From native functionality within Confluence to the Atlassian Marketplace apps that extend and enhance existing functionality, today we’re sharing all you need to know about how you can classify and control your data.
We’ll also cover how data classification can fit into your organization’s wider Data Loss Prevention (DLP) strategy. Essentially, we’re aiming to bring you everything you need to keep your data safe and sorted in Confluence.
Confluence: A bit of background
In case you’re not yet using Confluence and are doing a little initial research, we’ll give you a speedy introduction. In a nutshell, Atlassian’s Confluence is one of the most popular document management tools out there.
We describe it as a supercharged, centralized knowledge base, where teams share information in the forms of pages. Focused on enhancing collaboration and teamwork, Confluence is a great tool when used in isolation, but it really excels when used between teams of people.

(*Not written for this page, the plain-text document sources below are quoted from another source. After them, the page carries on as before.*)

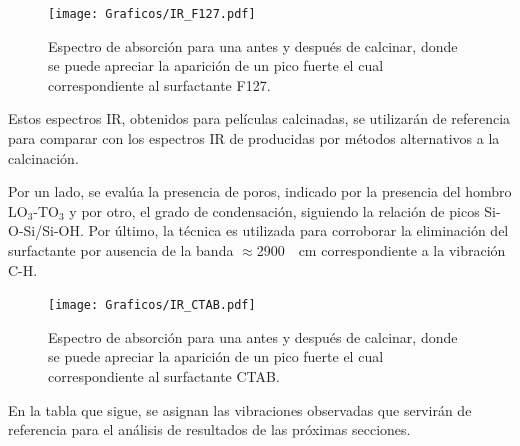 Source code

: 				\begin{figure}[b!]
						\begin{center}
						\texttt{[image: Graficos/IR\_F127.pdf]}
						\caption[FTIR para una \pdmF.]{Espectro de absorción para una \pdmF\space antes y después de calcinar, donde se puede apreciar la aparición de un pico fuerte el cual correspondiente al surfactante F127.}
						\label{fig:IR_F127_calciando}
						\end{center}
						\end{figure}
			 
		  Estos espectros IR, obtenidos para películas calcinadas, se utilizarán de referencia para comparar con los espectros IR de \pdm\space producidas por métodos alternativos a la calcinación. 

		  \pagebreak Por un lado, se evalúa la presencia de poros, indicado por la presencia del hombro LO$_3$-TO$_3$ y  por otro, el grado de condensación, siguiendo la relación de picos Si-O-Si/Si-OH. Por último, la técnica es utilizada para corroborar la eliminación del surfactante por ausencia de la banda $\approx$\SI{2900}{\per\cm} correspondiente a la vibración C-H.

		  		\begin{figure}[h!]
						\begin{center}
						\texttt{[image: Graficos/IR\_CTAB.pdf]}
						\caption[FTIR para una \pdmC.]{Espectro de absorción para una \pdmC\space antes y después de calcinar, donde se puede apreciar la aparición de un pico fuerte el cual correspondiente al surfactante CTAB.}
						\label{fig:IR_CTAB_calcinado}
						\end{center}
						\end{figure}

		  En la tabla que sigue, se asignan las vibraciones observadas que servirán de referencia para el análisis de resultados de las próximas secciones.


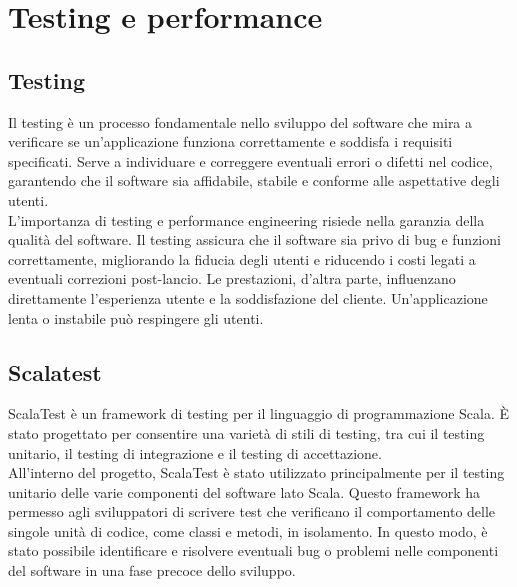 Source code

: 
\section{Testing e performance}

\subsection{Testing}
Il testing è un processo fondamentale nello sviluppo del software che mira a verificare se un'applicazione
funziona correttamente e soddisfa i requisiti specificati. Serve a individuare e correggere eventuali
errori o difetti nel codice, garantendo che il software sia affidabile, stabile e conforme alle aspettative degli utenti.\\

L'importanza di testing e performance engineering risiede nella garanzia della qualità del software.
Il testing assicura che il software sia privo di bug e funzioni correttamente, migliorando la fiducia
degli utenti e riducendo i costi legati a eventuali correzioni post-lancio. Le prestazioni,
d'altra parte, influenzano direttamente l'esperienza utente e la soddisfazione del cliente.
Un'applicazione lenta o instabile può respingere gli utenti.

\subsection{Scalatest}
ScalaTest \cite{scalatest} è un framework di testing per il linguaggio di programmazione Scala.
È stato progettato per consentire una varietà di stili di testing, tra cui il testing unitario,
il testing di integrazione e il testing di accettazione.\\

All'interno del progetto, ScalaTest è stato utilizzato principalmente per il testing
unitario delle varie componenti del software lato Scala. Questo framework ha permesso agli
sviluppatori di scrivere test che verificano il comportamento delle singole unità di codice,
come classi e metodi, in isolamento. In questo modo, è stato possibile identificare e risolvere
eventuali bug o problemi nelle componenti del software in una fase precoce dello sviluppo.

We’ve seen organizations generate anywhere between a few hundred and tens of thousands of pages every month. And as the amount of content grows, the way your information is managed, stored and shared becomes ever-more critical.
A key question is this: How do you know that all the data contained in your pages is appropriate to be shared in a collaborative platform? In most cases, the information is likely to pose little risk to your team or organization. But some documents are more sensitive (think employee records, legal documents or financial data) – and you need to make sure you can put safeguards in place to protect these.
One of these measures should be data classification (no surprises there!). So let’s get started.
In the next section, we’re going to deep dive into data classification and why it’s so important. We’ll then focus on how you can bring data classification to your Confluence.
Your guide to data classification
Let’s start with the basics first.
What is data classification?
Data classification is not simply sticking a label on your information. Instead, it’s a hierarchy of levels designed to help you identify and categorize your data based on the content and its perceived risk or sensitivity.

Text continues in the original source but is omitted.